_Aim of the task_: Having located "bool operator!=(const forward_list<T,Allocator>&" in the records below, repeat exactly the line it is on and all subsequent lines, ending with the last.
##### Stored data
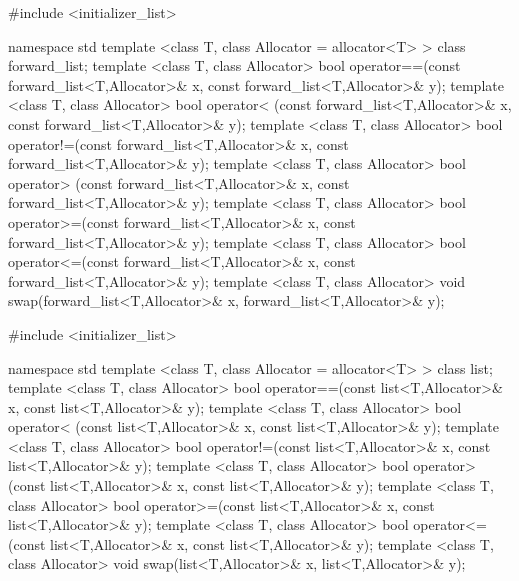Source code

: %

\begin{codeblock}
#include <initializer_list>

namespace std {
  template <class T, class Allocator = allocator<T> > class forward_list;
  template <class T, class Allocator>
    bool operator==(const forward_list<T,Allocator>& x, const forward_list<T,Allocator>& y);
  template <class T, class Allocator>
    bool operator< (const forward_list<T,Allocator>& x, const forward_list<T,Allocator>& y);
  template <class T, class Allocator>
    bool operator!=(const forward_list<T,Allocator>& x, const forward_list<T,Allocator>& y);
  template <class T, class Allocator>
    bool operator> (const forward_list<T,Allocator>& x, const forward_list<T,Allocator>& y);
  template <class T, class Allocator>
    bool operator>=(const forward_list<T,Allocator>& x, const forward_list<T,Allocator>& y);
  template <class T, class Allocator>
    bool operator<=(const forward_list<T,Allocator>& x, const forward_list<T,Allocator>& y);
  template <class T, class Allocator>
    void swap(forward_list<T,Allocator>& x, forward_list<T,Allocator>& y);
}
\end{codeblock}

%

\begin{codeblock}
#include <initializer_list>

namespace std {
  template <class T, class Allocator = allocator<T> > class list;
  template <class T, class Allocator>
    bool operator==(const list<T,Allocator>& x, const list<T,Allocator>& y);
  template <class T, class Allocator>
    bool operator< (const list<T,Allocator>& x, const list<T,Allocator>& y);
  template <class T, class Allocator>
    bool operator!=(const list<T,Allocator>& x, const list<T,Allocator>& y);
  template <class T, class Allocator>
    bool operator> (const list<T,Allocator>& x, const list<T,Allocator>& y);
  template <class T, class Allocator>
    bool operator>=(const list<T,Allocator>& x, const list<T,Allocator>& y);
  template <class T, class Allocator>
    bool operator<=(const list<T,Allocator>& x, const list<T,Allocator>& y);
  template <class T, class Allocator>
    void swap(list<T,Allocator>& x, list<T,Allocator>& y);
}
\end{codeblock}

%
##########
_Solved exercise_:
    bool operator!=(const forward_list<T,Allocator>& x, const forward_list<T,Allocator>& y);
  template <class T, class Allocator>
    bool operator> (const forward_list<T,Allocator>& x, const forward_list<T,Allocator>& y);
  template <class T, class Allocator>
    bool operator>=(const forward_list<T,Allocator>& x, const forward_list<T,Allocator>& y);
  template <class T, class Allocator>
    bool operator<=(const forward_list<T,Allocator>& x, const forward_list<T,Allocator>& y);
  template <class T, class Allocator>
    void swap(forward_list<T,Allocator>& x, forward_list<T,Allocator>& y);
}
\end{codeblock}

%

\begin{codeblock}
#include <initializer_list>

namespace std {
  template <class T, class Allocator = allocator<T> > class list;
  template <class T, class Allocator>
    bool operator==(const list<T,Allocator>& x, const list<T,Allocator>& y);
  template <class T, class Allocator>
    bool operator< (const list<T,Allocator>& x, const list<T,Allocator>& y);
  template <class T, class Allocator>
    bool operator!=(const list<T,Allocator>& x, const list<T,Allocator>& y);
  template <class T, class Allocator>
    bool operator> (const list<T,Allocator>& x, const list<T,Allocator>& y);
  template <class T, class Allocator>
    bool operator>=(const list<T,Allocator>& x, const list<T,Allocator>& y);
  template <class T, class Allocator>
    bool operator<=(const list<T,Allocator>& x, const list<T,Allocator>& y);
  template <class T, class Allocator>
    void swap(list<T,Allocator>& x, list<T,Allocator>& y);
}
\end{codeblock}

%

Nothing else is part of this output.